» **DATA FOR ANALYSIS**
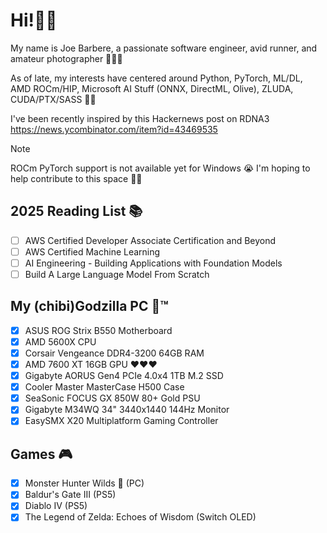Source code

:# Hi!👋🏻
My name is Joe Barbere, a passionate software engineer, avid runner, and amateur photographer 🧔🏻‍♂️

As of late, my interests have centered around Python, PyTorch, ML/DL, AMD ROCm/HIP, Microsoft AI Stuff (ONNX, DirectML, Olive), ZLUDA, CUDA/PTX/SASS 😮‍💨

I've been recently inspired by this Hackernews post on RDNA3 https://news.ycombinator.com/item?id=43469535

> [!NOTE]
> ROCm PyTorch support is not available yet for Windows 😭 I'm hoping to help contribute to this space 🥷🏻
## 2025 Reading List 📚
- [ ] AWS Certified Developer Associate Certification and Beyond
- [ ] AWS Certified Machine Learning
- [ ] AI Engineering - Building Applications with Foundation Models
- [ ] Build A Large Language Model From Scratch

## My (chibi)Godzilla PC 🦖™️
- [x] ASUS ROG Strix B550 Motherboard
- [x] AMD 5600X CPU
- [x] Corsair Vengeance DDR4-3200 64GB RAM
- [x] AMD 7600 XT 16GB GPU ❤️❤️❤️
- [x] Gigabyte AORUS Gen4 PCIe 4.0x4 1TB M.2 SSD
- [x] Cooler Master MasterCase H500 Case
- [x] SeaSonic FOCUS GX 850W 80+ Gold PSU
- [x] Gigabyte M34WQ 34" 3440x1440 144Hz Monitor
- [x] EasySMX X20 Multiplatform Gaming Controller

## Games 🎮
- [x] Monster Hunter Wilds 🏹 (PC)
- [x] Baldur's Gate III (PS5)
- [x] Diablo IV (PS5)
- [x] The Legend of Zelda: Echoes of Wisdom (Switch OLED)
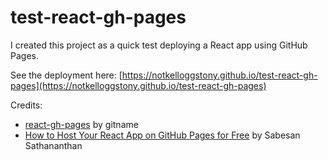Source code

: # test-react-gh-pages

I created this project as a quick test deploying a React app using GitHub Pages.

See the deployment here: [https://notkelloggstony.github.io/test-react-gh-pages](https://notkelloggstony.github.io/test-react-gh-pages)

Credits:

* [react-gh-pages](https://github.com/gitname/react-gh-pages) by gitname
* [How to Host Your React App on GitHub Pages for Free](https://betterprogramming.pub/how-to-host-your-react-app-on-github-pages-for-free-919ad201a4cb) by Sabesan Sathananthan
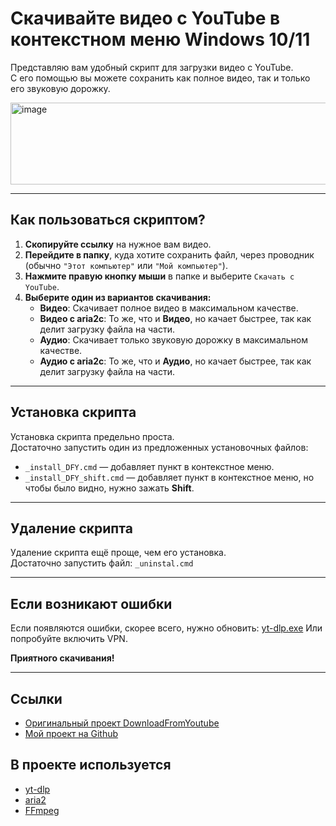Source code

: # Скачивайте видео с YouTube в контекстном меню Windows 10/11

Представляю вам удобный скрипт для загрузки видео с YouTube.  
С его помощью вы можете сохранить как полное видео, так и только его звуковую дорожку.

<img width="567" height="131" alt="image" src="https://github.com/user-attachments/assets/82ab93ef-4d9c-48be-800c-8221e69ca6d9" />


---

## Как пользоваться скриптом?

1. **Скопируйте ссылку** на нужное вам видео.  
2. **Перейдите в папку**, куда хотите сохранить файл, через проводник (обычно `"Этот компьютер"` или `"Мой компьютер"`).  
3. **Нажмите правую кнопку мыши** в папке и выберите `Скачать с YouTube`.  
4. **Выберите один из вариантов скачивания:**
   - **Видео**: Скачивает полное видео в максимальном качестве.  
   - **Видео с aria2c**: То же, что и **Видео**, но качает быстрее, так как делит загрузку файла на части.  
   - **Аудио**: Скачивает только звуковую дорожку в максимальном качестве.  
   - **Аудио с aria2c**: То же, что и **Аудио**, но качает быстрее, так как делит загрузку файла на части.  

---

## Установка скрипта

Установка скрипта предельно проста.  
Достаточно запустить один из предложенных установочных файлов:

- `_install_DFY.cmd` — добавляет пункт в контекстное меню.  
- `_install_DFY_shift.cmd` — добавляет пункт в контекстное меню, но чтобы было видно, нужно зажать **Shift**.  

---

## Удаление скрипта

Удаление скрипта ещё проще, чем его установка.  
Достаточно запустить файл: `_uninstal.cmd` 


---

## Если возникают ошибки

Если появляются ошибки, скорее всего, нужно обновить: [yt-dlp.exe](https://github.com/yt-dlp/yt-dlp/releases) Или попробуйте включить VPN.  

**Приятного скачивания!**

---

## Ссылки

- [Оригинальный проект DownloadFromYoutube](https://win10tweaker.ru/forum/topic/downloadfromyoutube)  
- [Мой проект на Github](https://github.com/a111et/downloadfromyoutube/releases)  

## В проекте используется
- [yt-dlp](https://github.com/yt-dlp/yt-dlp/)
- [aria2](https://github.com/aria2/aria2)
- [FFmpeg](https://github.com/BtbN/FFmpeg-Builds)
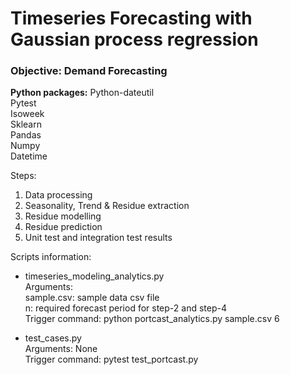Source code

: # Timeseries Forecasting with Gaussian process regression

### Objective: Demand Forecasting

**Python packages:**
  Python-dateutil  
  Pytest  
  Isoweek  
  Sklearn  
  Pandas  
  Numpy  
  Datetime  

Steps:
1. Data processing
2. Seasonality, Trend & Residue extraction
3. Residue modelling
4. Residue prediction
5. Unit test and integration test results


Scripts information:

 - timeseries_modeling_analytics.py  
    Arguments:   
    sample.csv: sample data csv file  
    n: required forecast period for step-2 and step-4  
    Trigger command: python portcast_analytics.py sample.csv 6  

 - test_cases.py  
    Arguments: None  
    Trigger command: pytest test_portcast.py
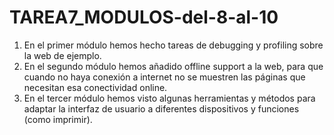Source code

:# TAREA7_MODULOS-del-8-al-10
1. En el primer módulo hemos hecho tareas de debugging y profiling sobre la web de ejemplo.
2. En el segundo módulo hemos añadido offline support a la web, para que cuando no haya conexión a internet no se muestren las páginas que necesitan esa conectividad online.
3. En el tercer módulo hemos visto algunas herramientas y métodos para adaptar la interfaz de usuario a diferentes dispositivos y funciones (como imprimir).

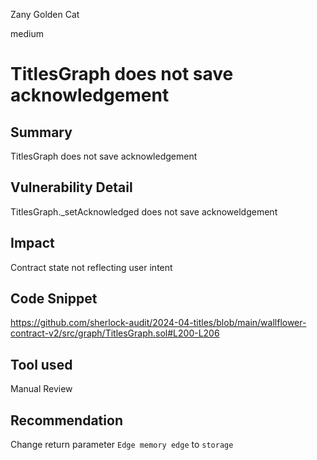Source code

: Zany Golden Cat

medium

# TitlesGraph does not save acknowledgement

## Summary

TitlesGraph does not save acknowledgement

## Vulnerability Detail

TitlesGraph._setAcknowledged does not save acknoweldgement

## Impact

Contract state not reflecting user intent

## Code Snippet

https://github.com/sherlock-audit/2024-04-titles/blob/main/wallflower-contract-v2/src/graph/TitlesGraph.sol#L200-L206

## Tool used

Manual Review

## Recommendation

Change return parameter `Edge memory edge` to `storage`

» **EXERCISE**
Find the line with "Zany Golden Cat" in the material above. Reproduce it and each line after it up to and including the line with "## Recommendation".

» **TASK RESPONSE**
: Zany Golden Cat

medium

# TitlesGraph does not save acknowledgement

## Summary

TitlesGraph does not save acknowledgement

## Vulnerability Detail

TitlesGraph._setAcknowledged does not save acknoweldgement

## Impact

Contract state not reflecting user intent

## Code Snippet

https://github.com/sherlock-audit/2024-04-titles/blob/main/wallflower-contract-v2/src/graph/TitlesGraph.sol#L200-L206

## Tool used

Manual Review

## Recommendation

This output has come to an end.